▶ _Provided information_

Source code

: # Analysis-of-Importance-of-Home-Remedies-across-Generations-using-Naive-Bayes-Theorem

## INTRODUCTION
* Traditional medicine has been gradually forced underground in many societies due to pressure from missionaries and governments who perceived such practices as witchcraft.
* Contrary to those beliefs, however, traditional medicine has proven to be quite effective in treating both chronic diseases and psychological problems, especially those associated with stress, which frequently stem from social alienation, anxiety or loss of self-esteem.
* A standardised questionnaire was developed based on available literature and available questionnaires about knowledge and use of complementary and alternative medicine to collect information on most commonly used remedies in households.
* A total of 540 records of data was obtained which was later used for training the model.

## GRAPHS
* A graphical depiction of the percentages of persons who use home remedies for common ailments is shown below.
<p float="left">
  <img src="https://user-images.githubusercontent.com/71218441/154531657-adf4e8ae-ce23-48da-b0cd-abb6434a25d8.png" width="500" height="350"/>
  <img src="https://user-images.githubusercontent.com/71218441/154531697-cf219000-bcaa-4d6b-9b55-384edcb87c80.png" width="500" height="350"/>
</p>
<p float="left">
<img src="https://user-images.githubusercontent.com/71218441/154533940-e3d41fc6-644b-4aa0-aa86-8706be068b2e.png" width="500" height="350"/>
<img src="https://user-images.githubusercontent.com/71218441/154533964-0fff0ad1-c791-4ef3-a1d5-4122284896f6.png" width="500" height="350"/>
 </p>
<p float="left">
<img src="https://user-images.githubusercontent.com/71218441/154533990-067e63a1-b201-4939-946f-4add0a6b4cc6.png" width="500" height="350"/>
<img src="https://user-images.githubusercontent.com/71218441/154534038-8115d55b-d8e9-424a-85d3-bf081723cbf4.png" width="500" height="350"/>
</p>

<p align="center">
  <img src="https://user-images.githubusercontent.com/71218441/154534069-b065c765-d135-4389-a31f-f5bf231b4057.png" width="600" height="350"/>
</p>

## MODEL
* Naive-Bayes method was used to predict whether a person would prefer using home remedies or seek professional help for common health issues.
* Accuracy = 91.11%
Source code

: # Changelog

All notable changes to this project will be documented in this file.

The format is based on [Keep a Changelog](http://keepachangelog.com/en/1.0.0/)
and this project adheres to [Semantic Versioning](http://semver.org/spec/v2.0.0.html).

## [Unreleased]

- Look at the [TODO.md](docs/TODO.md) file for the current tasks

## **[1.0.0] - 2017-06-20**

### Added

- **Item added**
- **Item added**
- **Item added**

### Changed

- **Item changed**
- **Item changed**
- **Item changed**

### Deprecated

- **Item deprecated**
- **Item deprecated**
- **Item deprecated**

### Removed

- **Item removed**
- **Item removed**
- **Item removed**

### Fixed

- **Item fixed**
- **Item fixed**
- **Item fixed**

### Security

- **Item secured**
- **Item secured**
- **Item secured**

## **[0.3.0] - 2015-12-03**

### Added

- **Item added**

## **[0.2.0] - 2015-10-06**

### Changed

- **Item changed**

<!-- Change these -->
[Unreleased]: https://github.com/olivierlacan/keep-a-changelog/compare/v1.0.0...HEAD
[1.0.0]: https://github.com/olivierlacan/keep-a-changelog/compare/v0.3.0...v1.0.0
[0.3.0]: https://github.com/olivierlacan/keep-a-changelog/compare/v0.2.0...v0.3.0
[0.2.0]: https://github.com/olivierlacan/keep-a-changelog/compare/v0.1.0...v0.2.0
...
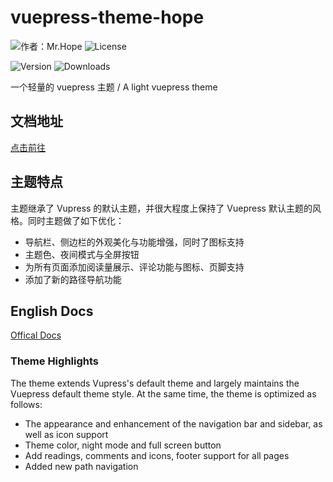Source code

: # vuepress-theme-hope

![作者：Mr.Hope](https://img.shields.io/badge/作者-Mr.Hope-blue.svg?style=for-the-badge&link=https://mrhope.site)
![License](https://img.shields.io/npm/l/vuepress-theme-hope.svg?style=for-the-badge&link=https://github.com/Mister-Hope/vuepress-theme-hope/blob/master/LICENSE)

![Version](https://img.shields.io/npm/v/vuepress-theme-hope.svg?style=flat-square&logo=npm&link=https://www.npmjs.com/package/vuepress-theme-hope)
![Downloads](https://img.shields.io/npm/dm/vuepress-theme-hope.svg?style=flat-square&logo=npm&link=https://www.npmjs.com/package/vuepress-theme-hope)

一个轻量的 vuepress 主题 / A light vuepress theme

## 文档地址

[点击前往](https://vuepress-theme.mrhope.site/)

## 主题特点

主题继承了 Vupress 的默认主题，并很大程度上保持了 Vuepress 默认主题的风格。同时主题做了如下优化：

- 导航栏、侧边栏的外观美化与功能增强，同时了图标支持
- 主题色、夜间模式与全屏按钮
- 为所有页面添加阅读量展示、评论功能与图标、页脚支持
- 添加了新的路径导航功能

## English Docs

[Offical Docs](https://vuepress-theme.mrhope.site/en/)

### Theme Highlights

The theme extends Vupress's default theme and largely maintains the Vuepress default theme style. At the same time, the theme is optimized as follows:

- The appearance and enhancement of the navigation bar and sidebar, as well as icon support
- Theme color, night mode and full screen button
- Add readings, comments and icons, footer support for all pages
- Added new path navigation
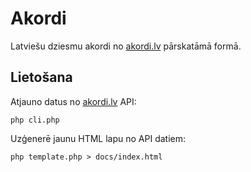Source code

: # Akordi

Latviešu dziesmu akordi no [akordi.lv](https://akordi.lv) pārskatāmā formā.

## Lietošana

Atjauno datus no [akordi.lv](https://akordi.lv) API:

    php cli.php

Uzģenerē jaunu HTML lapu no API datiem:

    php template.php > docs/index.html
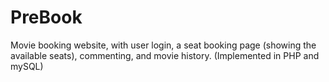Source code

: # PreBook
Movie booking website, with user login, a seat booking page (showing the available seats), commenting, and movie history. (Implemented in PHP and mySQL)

▶ _What you will do_
Look through the entries above; copy every line holding the string "this".

▶ _Solution to the problem_
All notable changes to this project will be documented in this file.
and this project adheres to [Semantic Versioning](http://semver.org/spec/v2.0.0.html).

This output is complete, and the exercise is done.